THE TASK >> In the data, find each line where the word "thành" appears and list that line.

Stored entries >>
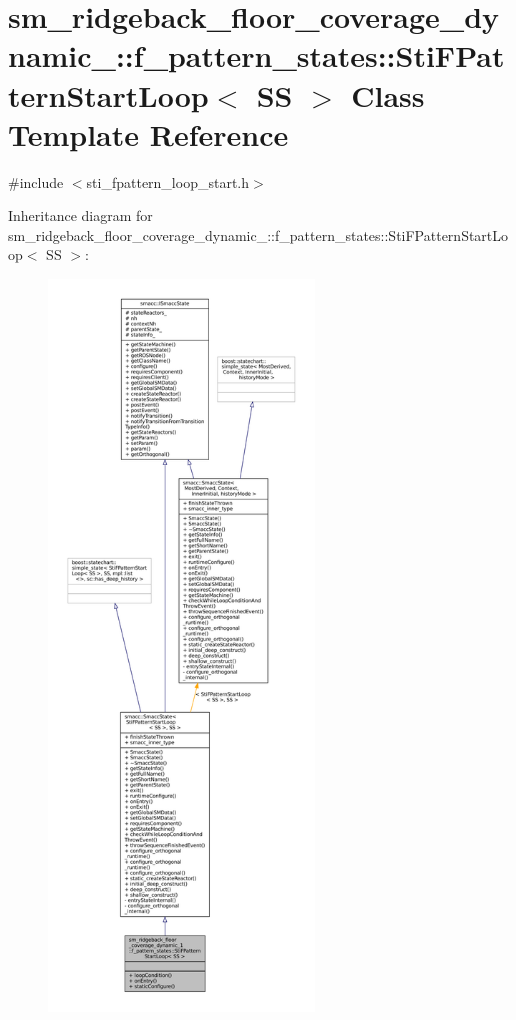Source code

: \hypertarget{structsm__ridgeback__floor__coverage__dynamic__1_1_1f__pattern__states_1_1StiFPatternStartLoop}{}\section{sm\+\_\+ridgeback\+\_\+floor\+\_\+coverage\+\_\+dynamic\+\_\+:\+:f\+\_\+pattern\+\_\+states\+:\+:Sti\+F\+Pattern\+Start\+Loop$<$ SS $>$ Class Template Reference}
\label{structsm__ridgeback__floor__coverage__dynamic__1_1_1f__pattern__states_1_1StiFPatternStartLoop}


{\ttfamily \#include $<$sti\+\_\+fpattern\+\_\+loop\+\_\+start.\+h$>$}



Inheritance diagram for sm\+\_\+ridgeback\+\_\+floor\+\_\+coverage\+\_\+dynamic\+\_\+:\+:f\+\_\+pattern\+\_\+states\+:\+:Sti\+F\+Pattern\+Start\+Loop$<$ SS $>$\+:
\nopagebreak
\begin{figure}[H]
\begin{center}
\leavevmode
\includegraphics[height=550pt]{structsm__ridgeback__floor__coverage__dynamic__1_1_1f__pattern__states_1_1StiFPatternStartLoop__inherit__graph}
\end{center}
\end{figure}


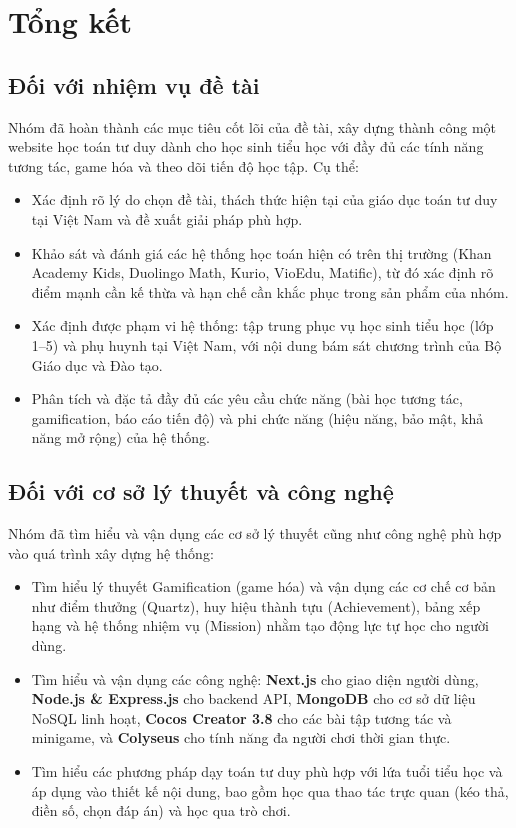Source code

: \section{Tổng kết}

\subsection{Đối với nhiệm vụ đề tài}
Nhóm đã hoàn thành các mục tiêu cốt lõi của đề tài, xây dựng thành công một website học toán tư duy dành cho học sinh tiểu học với đầy đủ các tính năng tương tác, game hóa và theo dõi tiến độ học tập. Cụ thể:
\begin{itemize}
	\item Xác định rõ lý do chọn đề tài, thách thức hiện tại của giáo dục toán tư duy tại Việt Nam và đề xuất giải pháp phù hợp.
	\item Khảo sát và đánh giá các hệ thống học toán hiện có trên thị trường (Khan Academy Kids, Duolingo Math, Kurio, VioEdu, Matific), từ đó xác định rõ điểm mạnh cần kế thừa và hạn chế cần khắc phục trong sản phẩm của nhóm.
	\item Xác định được phạm vi hệ thống: tập trung phục vụ học sinh tiểu học (lớp 1--5) và phụ huynh tại Việt Nam, với nội dung bám sát chương trình của Bộ Giáo dục và Đào tạo.
	\item Phân tích và đặc tả đầy đủ các yêu cầu chức năng (bài học tương tác, gamification, báo cáo tiến độ) và phi chức năng (hiệu năng, bảo mật, khả năng mở rộng) của hệ thống.
\end{itemize}

\subsection{Đối với cơ sở lý thuyết và công nghệ}
Nhóm đã tìm hiểu và vận dụng các cơ sở lý thuyết cũng như công nghệ phù hợp vào quá trình xây dựng hệ thống:
\begin{itemize}
	\item Tìm hiểu lý thuyết Gamification (game hóa) và vận dụng các cơ chế cơ bản như điểm thưởng (Quartz), huy hiệu thành tựu (Achievement), bảng xếp hạng và hệ thống nhiệm vụ (Mission) nhằm tạo động lực tự học cho người dùng.
	\item Tìm hiểu và vận dụng các công nghệ: \textbf{Next.js} cho giao diện người dùng, \textbf{Node.js \& Express.js} cho backend API, \textbf{MongoDB} cho cơ sở dữ liệu NoSQL linh hoạt, \textbf{Cocos Creator 3.8} cho các bài tập tương tác và minigame, và \textbf{Colyseus} cho tính năng đa người chơi thời gian thực.
	\item Tìm hiểu các phương pháp dạy toán tư duy phù hợp với lứa tuổi tiểu học và áp dụng vào thiết kế nội dung, bao gồm học qua thao tác trực quan (kéo thả, điền số, chọn đáp án) và học qua trò chơi.
\end{itemize}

WRITTEN ANSWER >>
Nhóm đã hoàn thành các mục tiêu cốt lõi của đề tài, xây dựng thành công một website học toán tư duy dành cho học sinh tiểu học với đầy đủ các tính năng tương tác, game hóa và theo dõi tiến độ học tập. Cụ thể:
	\item Tìm hiểu lý thuyết Gamification (game hóa) và vận dụng các cơ chế cơ bản như điểm thưởng (Quartz), huy hiệu thành tựu (Achievement), bảng xếp hạng và hệ thống nhiệm vụ (Mission) nhằm tạo động lực tự học cho người dùng.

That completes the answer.